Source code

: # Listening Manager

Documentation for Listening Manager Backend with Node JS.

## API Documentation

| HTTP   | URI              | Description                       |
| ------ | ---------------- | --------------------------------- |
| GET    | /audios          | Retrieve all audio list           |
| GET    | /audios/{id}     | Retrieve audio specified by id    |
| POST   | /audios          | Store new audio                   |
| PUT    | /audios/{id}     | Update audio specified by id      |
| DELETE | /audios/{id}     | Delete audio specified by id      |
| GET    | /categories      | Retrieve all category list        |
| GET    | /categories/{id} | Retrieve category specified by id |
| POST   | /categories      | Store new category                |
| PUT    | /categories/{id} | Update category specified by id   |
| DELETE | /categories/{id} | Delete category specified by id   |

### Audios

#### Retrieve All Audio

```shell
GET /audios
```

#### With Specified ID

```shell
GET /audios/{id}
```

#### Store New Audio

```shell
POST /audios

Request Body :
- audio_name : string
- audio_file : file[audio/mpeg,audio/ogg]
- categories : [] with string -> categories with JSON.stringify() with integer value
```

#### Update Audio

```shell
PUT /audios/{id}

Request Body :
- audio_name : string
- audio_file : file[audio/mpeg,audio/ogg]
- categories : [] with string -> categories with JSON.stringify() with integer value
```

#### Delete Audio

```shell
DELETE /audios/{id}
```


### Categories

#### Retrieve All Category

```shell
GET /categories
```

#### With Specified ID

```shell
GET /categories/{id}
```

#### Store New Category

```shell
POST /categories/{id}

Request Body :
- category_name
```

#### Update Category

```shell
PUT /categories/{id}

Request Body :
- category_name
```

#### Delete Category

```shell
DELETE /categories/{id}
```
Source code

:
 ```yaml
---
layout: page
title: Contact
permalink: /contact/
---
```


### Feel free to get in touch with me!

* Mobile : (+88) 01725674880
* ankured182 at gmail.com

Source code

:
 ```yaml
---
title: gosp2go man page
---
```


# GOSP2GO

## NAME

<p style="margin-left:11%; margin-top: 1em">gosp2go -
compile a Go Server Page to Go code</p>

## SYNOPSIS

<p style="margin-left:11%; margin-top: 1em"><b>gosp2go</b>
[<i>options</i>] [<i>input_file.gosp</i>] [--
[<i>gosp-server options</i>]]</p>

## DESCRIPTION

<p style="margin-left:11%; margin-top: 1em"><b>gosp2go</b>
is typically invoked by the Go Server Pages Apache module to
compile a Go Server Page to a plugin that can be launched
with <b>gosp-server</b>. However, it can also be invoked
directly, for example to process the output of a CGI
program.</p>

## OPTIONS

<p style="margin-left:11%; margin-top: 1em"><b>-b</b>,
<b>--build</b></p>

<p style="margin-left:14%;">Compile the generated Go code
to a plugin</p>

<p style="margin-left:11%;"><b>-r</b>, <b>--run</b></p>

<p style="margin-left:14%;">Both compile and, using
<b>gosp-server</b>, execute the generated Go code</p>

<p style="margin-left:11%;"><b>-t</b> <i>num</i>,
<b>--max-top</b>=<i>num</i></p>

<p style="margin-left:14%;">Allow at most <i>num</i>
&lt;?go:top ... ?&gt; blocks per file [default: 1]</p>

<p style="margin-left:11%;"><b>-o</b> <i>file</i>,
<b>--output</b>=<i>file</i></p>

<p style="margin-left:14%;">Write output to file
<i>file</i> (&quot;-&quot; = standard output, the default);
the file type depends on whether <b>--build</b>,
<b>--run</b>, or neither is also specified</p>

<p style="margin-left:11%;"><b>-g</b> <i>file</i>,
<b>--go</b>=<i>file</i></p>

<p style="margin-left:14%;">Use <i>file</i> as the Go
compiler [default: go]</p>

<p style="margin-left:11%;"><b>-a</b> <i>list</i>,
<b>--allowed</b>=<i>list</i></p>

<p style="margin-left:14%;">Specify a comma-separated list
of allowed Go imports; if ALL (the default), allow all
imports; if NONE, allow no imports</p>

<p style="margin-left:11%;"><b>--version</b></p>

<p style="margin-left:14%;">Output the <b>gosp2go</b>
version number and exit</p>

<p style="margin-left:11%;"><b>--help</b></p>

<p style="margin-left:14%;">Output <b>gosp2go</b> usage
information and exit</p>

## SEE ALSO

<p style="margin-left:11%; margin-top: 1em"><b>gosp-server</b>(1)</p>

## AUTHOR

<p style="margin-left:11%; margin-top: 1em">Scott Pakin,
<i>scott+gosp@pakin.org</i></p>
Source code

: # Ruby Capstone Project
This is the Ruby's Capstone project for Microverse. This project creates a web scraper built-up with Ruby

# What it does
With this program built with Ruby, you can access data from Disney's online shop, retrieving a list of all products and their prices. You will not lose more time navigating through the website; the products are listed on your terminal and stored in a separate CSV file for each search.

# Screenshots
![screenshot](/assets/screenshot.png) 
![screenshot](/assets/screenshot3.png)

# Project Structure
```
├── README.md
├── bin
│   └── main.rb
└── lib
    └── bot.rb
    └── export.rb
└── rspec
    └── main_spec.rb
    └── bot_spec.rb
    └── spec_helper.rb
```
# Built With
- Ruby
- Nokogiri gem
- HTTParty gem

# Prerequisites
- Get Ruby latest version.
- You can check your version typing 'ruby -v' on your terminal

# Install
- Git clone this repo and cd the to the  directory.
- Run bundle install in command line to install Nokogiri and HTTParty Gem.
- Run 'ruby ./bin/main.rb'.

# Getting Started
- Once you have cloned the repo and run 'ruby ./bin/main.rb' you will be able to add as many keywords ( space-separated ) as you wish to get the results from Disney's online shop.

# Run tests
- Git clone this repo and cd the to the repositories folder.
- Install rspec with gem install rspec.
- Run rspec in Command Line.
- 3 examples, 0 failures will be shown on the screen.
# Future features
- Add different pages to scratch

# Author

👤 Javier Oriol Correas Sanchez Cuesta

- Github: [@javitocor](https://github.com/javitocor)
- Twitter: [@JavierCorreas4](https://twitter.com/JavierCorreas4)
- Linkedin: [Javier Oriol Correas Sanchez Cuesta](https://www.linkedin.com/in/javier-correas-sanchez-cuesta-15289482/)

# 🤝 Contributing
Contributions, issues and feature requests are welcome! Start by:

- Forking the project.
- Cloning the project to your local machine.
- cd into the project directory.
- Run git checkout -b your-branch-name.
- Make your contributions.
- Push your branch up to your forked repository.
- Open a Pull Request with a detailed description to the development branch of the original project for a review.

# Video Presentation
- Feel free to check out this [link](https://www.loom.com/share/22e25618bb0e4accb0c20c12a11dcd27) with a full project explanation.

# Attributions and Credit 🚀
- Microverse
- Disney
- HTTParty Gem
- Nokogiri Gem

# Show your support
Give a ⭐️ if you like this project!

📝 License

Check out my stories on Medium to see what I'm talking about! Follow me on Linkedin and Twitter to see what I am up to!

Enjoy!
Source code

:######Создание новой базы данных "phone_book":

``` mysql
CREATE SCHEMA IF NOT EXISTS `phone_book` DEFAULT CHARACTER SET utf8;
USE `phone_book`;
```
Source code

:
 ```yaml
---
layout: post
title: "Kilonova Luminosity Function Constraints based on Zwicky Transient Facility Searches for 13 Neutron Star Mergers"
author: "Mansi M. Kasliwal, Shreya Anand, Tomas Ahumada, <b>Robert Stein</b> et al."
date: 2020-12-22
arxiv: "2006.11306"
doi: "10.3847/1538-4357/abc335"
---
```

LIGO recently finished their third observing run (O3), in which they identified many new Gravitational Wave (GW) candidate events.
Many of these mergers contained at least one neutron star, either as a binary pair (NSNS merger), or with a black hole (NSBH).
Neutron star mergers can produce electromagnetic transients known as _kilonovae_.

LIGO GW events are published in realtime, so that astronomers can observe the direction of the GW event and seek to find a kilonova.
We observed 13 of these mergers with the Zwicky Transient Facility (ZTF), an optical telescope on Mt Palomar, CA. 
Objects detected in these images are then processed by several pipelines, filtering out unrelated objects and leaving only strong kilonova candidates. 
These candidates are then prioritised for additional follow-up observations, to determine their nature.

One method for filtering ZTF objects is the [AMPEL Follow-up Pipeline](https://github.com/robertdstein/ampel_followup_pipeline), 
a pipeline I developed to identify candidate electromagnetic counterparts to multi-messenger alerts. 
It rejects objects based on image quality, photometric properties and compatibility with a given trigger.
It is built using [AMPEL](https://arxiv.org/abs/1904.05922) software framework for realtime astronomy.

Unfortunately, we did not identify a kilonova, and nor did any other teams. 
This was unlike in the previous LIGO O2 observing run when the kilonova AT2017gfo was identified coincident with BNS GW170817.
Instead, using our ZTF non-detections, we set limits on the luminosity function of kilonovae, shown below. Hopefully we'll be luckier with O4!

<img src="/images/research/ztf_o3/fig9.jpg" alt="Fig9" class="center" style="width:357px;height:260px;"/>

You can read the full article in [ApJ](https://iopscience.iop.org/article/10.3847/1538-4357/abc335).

**TASK PROMPT**. Once you have gone through the listing, state the number of lines holding the word "HTTParty" and nothing else.

**TASK RESPONSE**. 3